Sehari-hari untuk masak dan minum, lanjut Sulhadi, keluarganya menggunakan air dari Program Penyediaan Air Minum dan Sanitasi Berbasis Masyarakat (Pamsimas) di Desa Jipurapah. Hanya saja selama musim kemarau, air bersih tidak mengalir setiap pukul 14.00/15.00 WIB. Sehingga tak cukup untuk mandi dan mencuci pakaian.
SCROLL TO CONTINUE WITH CONTENT
"Sebenarnya air (dari Pamsimas) mengalir terus, cuma kalau sudah jam 2-3 siang tidak mengalir airnya. Kalau musim kemarau mesti seperti ini," kata Sulhadi kepada wartawan, Selasa (8/8/2023).
Menurut Sulhadi, warga Dusun Jipurapah mengambil air dari Sungai Marmoyo menjadi pemandangan setiap hari selama musim kemarau. Warga biasa datang ke sungai pukul 09.00 dan pukul 15.00-18.00 WIB. Air sungai ini memang terlihat jernih.

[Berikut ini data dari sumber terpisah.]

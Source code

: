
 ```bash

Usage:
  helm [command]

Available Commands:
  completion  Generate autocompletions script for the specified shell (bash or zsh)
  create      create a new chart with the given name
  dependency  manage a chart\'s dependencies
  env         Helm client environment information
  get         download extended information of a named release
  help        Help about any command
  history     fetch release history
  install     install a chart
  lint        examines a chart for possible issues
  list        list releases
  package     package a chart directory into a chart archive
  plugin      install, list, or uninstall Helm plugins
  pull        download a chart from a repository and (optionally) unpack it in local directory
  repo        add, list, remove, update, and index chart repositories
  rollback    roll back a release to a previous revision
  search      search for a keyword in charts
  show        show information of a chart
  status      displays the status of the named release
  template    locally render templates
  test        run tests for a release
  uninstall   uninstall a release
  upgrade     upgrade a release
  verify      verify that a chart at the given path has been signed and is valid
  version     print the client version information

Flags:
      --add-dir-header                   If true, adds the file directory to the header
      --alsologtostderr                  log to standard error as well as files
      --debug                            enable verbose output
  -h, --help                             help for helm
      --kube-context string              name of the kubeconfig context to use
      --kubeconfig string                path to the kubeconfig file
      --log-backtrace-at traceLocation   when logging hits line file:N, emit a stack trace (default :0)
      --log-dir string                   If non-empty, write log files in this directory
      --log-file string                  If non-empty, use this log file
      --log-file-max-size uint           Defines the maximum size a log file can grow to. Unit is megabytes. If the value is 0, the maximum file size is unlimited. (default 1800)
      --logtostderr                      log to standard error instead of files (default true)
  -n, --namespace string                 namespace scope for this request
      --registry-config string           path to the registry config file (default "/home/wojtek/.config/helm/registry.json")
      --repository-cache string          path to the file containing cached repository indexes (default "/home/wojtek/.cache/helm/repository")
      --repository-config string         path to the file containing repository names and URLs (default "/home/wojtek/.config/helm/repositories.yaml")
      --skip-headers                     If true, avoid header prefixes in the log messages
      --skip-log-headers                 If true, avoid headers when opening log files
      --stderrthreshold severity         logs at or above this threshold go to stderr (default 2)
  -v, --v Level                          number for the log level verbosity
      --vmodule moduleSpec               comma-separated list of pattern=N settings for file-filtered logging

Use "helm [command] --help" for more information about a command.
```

"Kalau bisa dicarikan sumber air bersih yang besar," harapnya.
Begitu pula yang dilakukan Santik (40), warga Dusun/Desa Jipurapah. Ia juga memanfaatkan air Sungai Marmoyo setiap hari. Karena air bersih dari Pamsimas belum cukup untuk memenuhi kebutuhan penduduk. Menurutnya kekurangan air bersih terjadi sejak Juli 2023.

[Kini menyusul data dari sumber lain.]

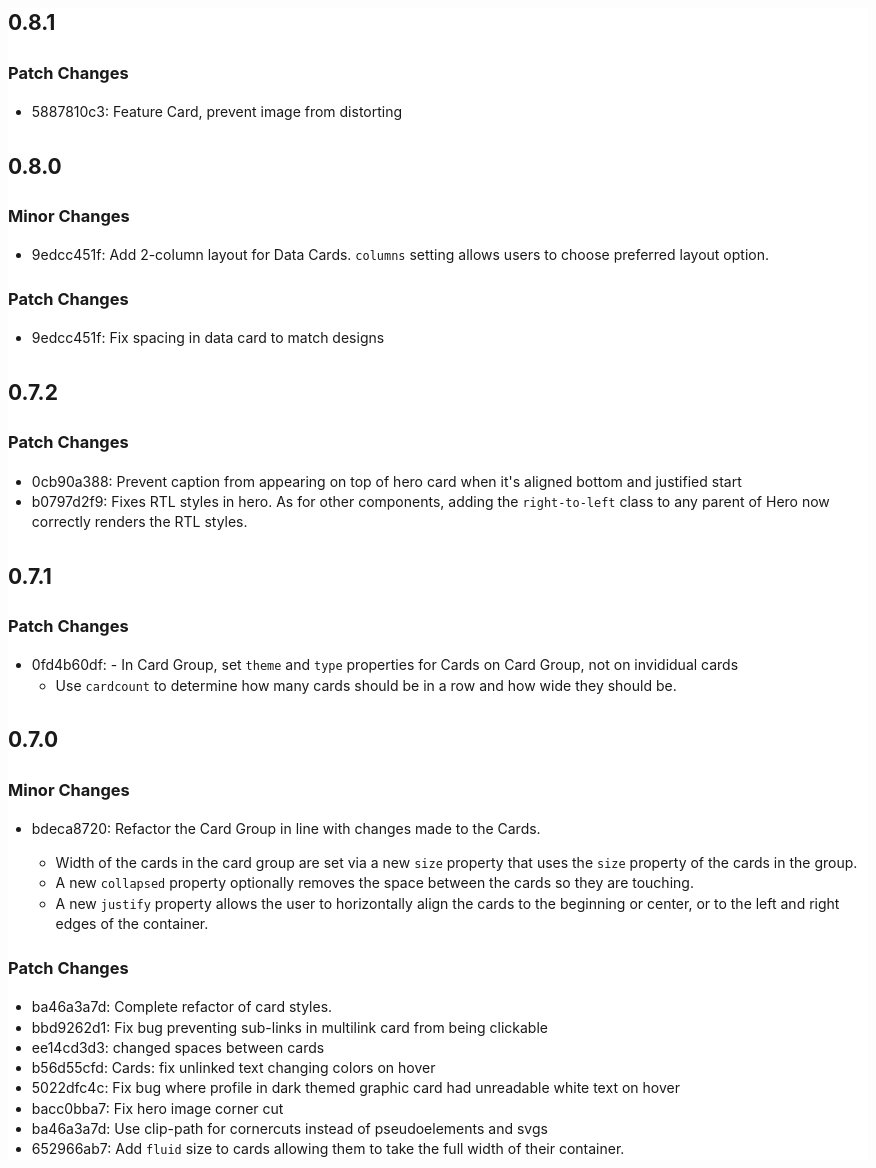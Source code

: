 ## 0.8.1

### Patch Changes

- 5887810c3: Feature Card, prevent image from distorting

## 0.8.0

### Minor Changes

- 9edcc451f: Add 2-column layout for Data Cards. `columns` setting allows users to choose preferred layout option.

### Patch Changes

- 9edcc451f: Fix spacing in data card to match designs

## 0.7.2

### Patch Changes

- 0cb90a388: Prevent caption from appearing on top of hero card when it's aligned bottom and justified start
- b0797d2f9: Fixes RTL styles in hero. As for other components, adding the `right-to-left` class to any parent of Hero now correctly renders the RTL styles.

## 0.7.1

### Patch Changes

- 0fd4b60df: - In Card Group, set `theme` and `type` properties for Cards on Card Group, not on invididual cards
  - Use `cardcount` to determine how many cards should be in a row and how wide they should be.

## 0.7.0

### Minor Changes

- bdeca8720: Refactor the Card Group in line with changes made to the Cards.

  - Width of the cards in the card group are set via a new `size` property that uses the `size` property of the cards in the group.
  - A new `collapsed` property optionally removes the space between the cards so they are touching.
  - A new `justify` property allows the user to horizontally align the cards to the beginning or center, or to the left and right edges of the container.

### Patch Changes

- ba46a3a7d: Complete refactor of card styles.
- bbd9262d1: Fix bug preventing sub-links in multilink card from being clickable
- ee14cd3d3: changed spaces between cards
- b56d55cfd: Cards: fix unlinked text changing colors on hover
- 5022dfc4c: Fix bug where profile in dark themed graphic card had unreadable white text on hover
- bacc0bba7: Fix hero image corner cut
- ba46a3a7d: Use clip-path for cornercuts instead of pseudoelements and svgs
- 652966ab7: Add `fluid` size to cards allowing them to take the full width of their container.
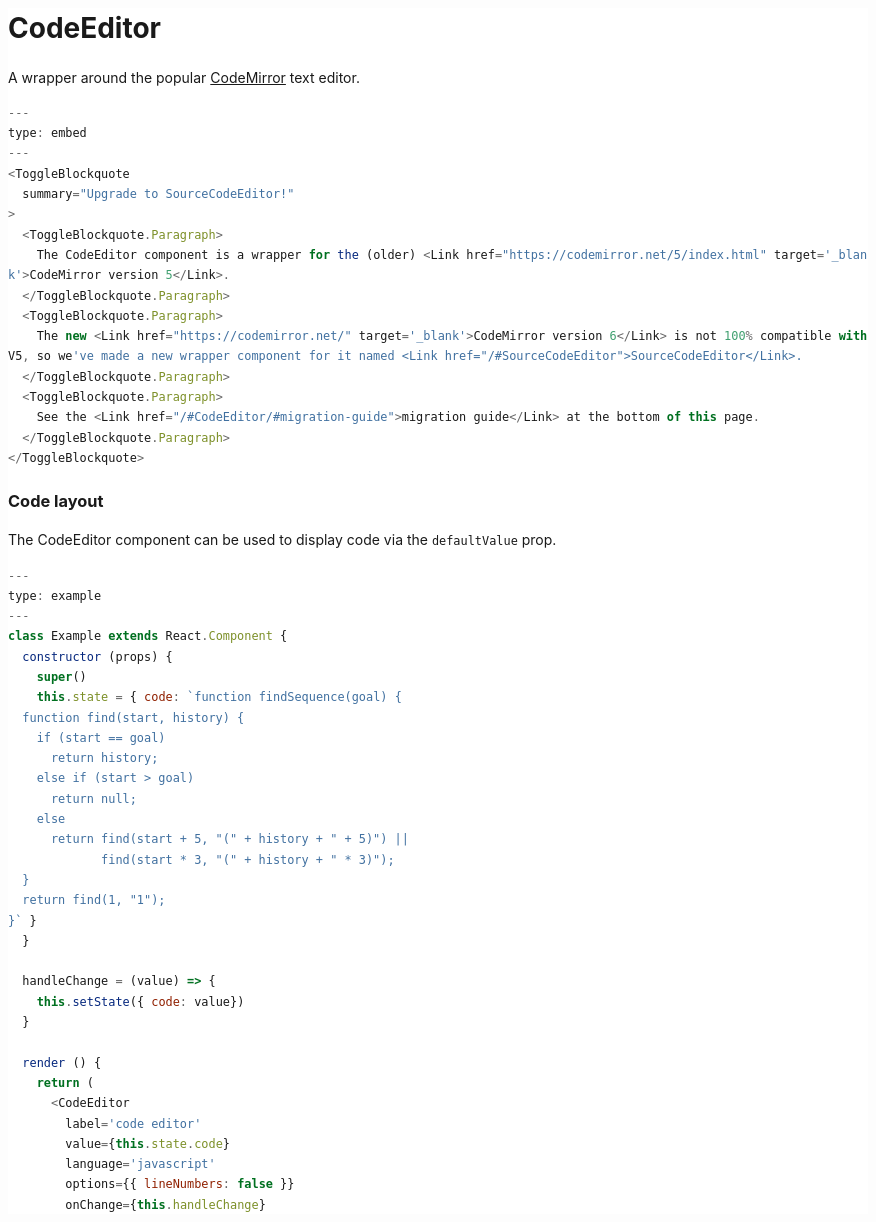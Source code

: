 # CodeEditor


A wrapper around the popular [CodeMirror](https://codemirror.net/5/index.html) text editor.

```javascript
---
type: embed
---
<ToggleBlockquote
  summary="Upgrade to SourceCodeEditor!"
>
  <ToggleBlockquote.Paragraph>
    The CodeEditor component is a wrapper for the (older) <Link href="https://codemirror.net/5/index.html" target='_blank'>CodeMirror version 5</Link>.
  </ToggleBlockquote.Paragraph>
  <ToggleBlockquote.Paragraph>
    The new <Link href="https://codemirror.net/" target='_blank'>CodeMirror version 6</Link> is not 100% compatible with V5, so we've made a new wrapper component for it named <Link href="/#SourceCodeEditor">SourceCodeEditor</Link>.
  </ToggleBlockquote.Paragraph>
  <ToggleBlockquote.Paragraph>
    See the <Link href="/#CodeEditor/#migration-guide">migration guide</Link> at the bottom of this page.
  </ToggleBlockquote.Paragraph>
</ToggleBlockquote>
```

### Code layout

The CodeEditor component can be used to display code via the `defaultValue` prop.

```js
---
type: example
---
class Example extends React.Component {
  constructor (props) {
    super()
    this.state = { code: `function findSequence(goal) {
  function find(start, history) {
    if (start == goal)
      return history;
    else if (start > goal)
      return null;
    else
      return find(start + 5, "(" + history + " + 5)") ||
             find(start * 3, "(" + history + " * 3)");
  }
  return find(1, "1");
}` }
  }

  handleChange = (value) => {
    this.setState({ code: value})
  }

  render () {
    return (
      <CodeEditor
        label='code editor'
        value={this.state.code}
        language='javascript'
        options={{ lineNumbers: false }}
        onChange={this.handleChange}
```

"Sejak bulan 7 mulai kekeringan karena tidak ada hujan sama sekali di sini. Kebutuhan mandi, masak dan mencuci pakaian kurang. Terpaksa ambil air dari sungai. Harapannya air bersih mudah, dapat mengalir ke rumah," terangnya.
Kepala Desa Jipurapah Hadi Sucipto menampik penduduknya kekurangan air bersih. Menurutnya, air bersih dari Pamsimas sejak 2021 sudah cukup untuk memenuhi kebutuhan penduduknya sejumlah 178 KK. Sumber air Pamsimas dari hasil pengeboran di hutan sekitar 700 meter dari desa terpencil ini.
Air lantas dialirkan ke rumah-rumah penduduk menggunakan pipa yang dilengkapi meteran. Setiap rumah harus membayar Rp 15-30 ribu per bulan untuk biaya perawatan. Nilai biaya perawatan tersebut tergantung pemakaian air bersih di setiap rumah.
"Alhamdulillah cukup untuk minum, masak dan mencuci, tidak kekurangan. Kalau untuk pertanian kurang. Para petani ngebor dari sungai pakai pompa air yang kecil," jelasnya.
Terkait fenomena warga Jipurapah yang masih memanfaatkan air Sungai Marmoyo, Hadi menilai karena mereka tidak membayar biaya perawatan Pamsimas. Sehingga debit air yang mengalir ke rumah mereka mengecil.
"Mungkin debitnya kecil tidak bayar biaya perawatan untuk beli setrum," ujarnya.
Supervisor Pusdalops BPBD Jombang Stevie Maria menuturkan hasil koordinasi awal dengan pemerintah Desa Jipurapah, musim kemarau menyebabkan debit air tanah di desa terpencil itu berkurang. Namun, ia memastikan kebutuhan dasar masyarakat, yakni untuk masak dan minum masih terpenuhi.
Oleh sebab itu, belum ada permintaan dari Pemerintah Desa Jipurapah terkait bantuan air bersih. "Hasil koordinasi awal kami, memang debit air tanah berkurang, tapi belum sampai mengganggu pemenuhan kebutuhan dasar masyarakat, yakni masak dan minum," tandasnya.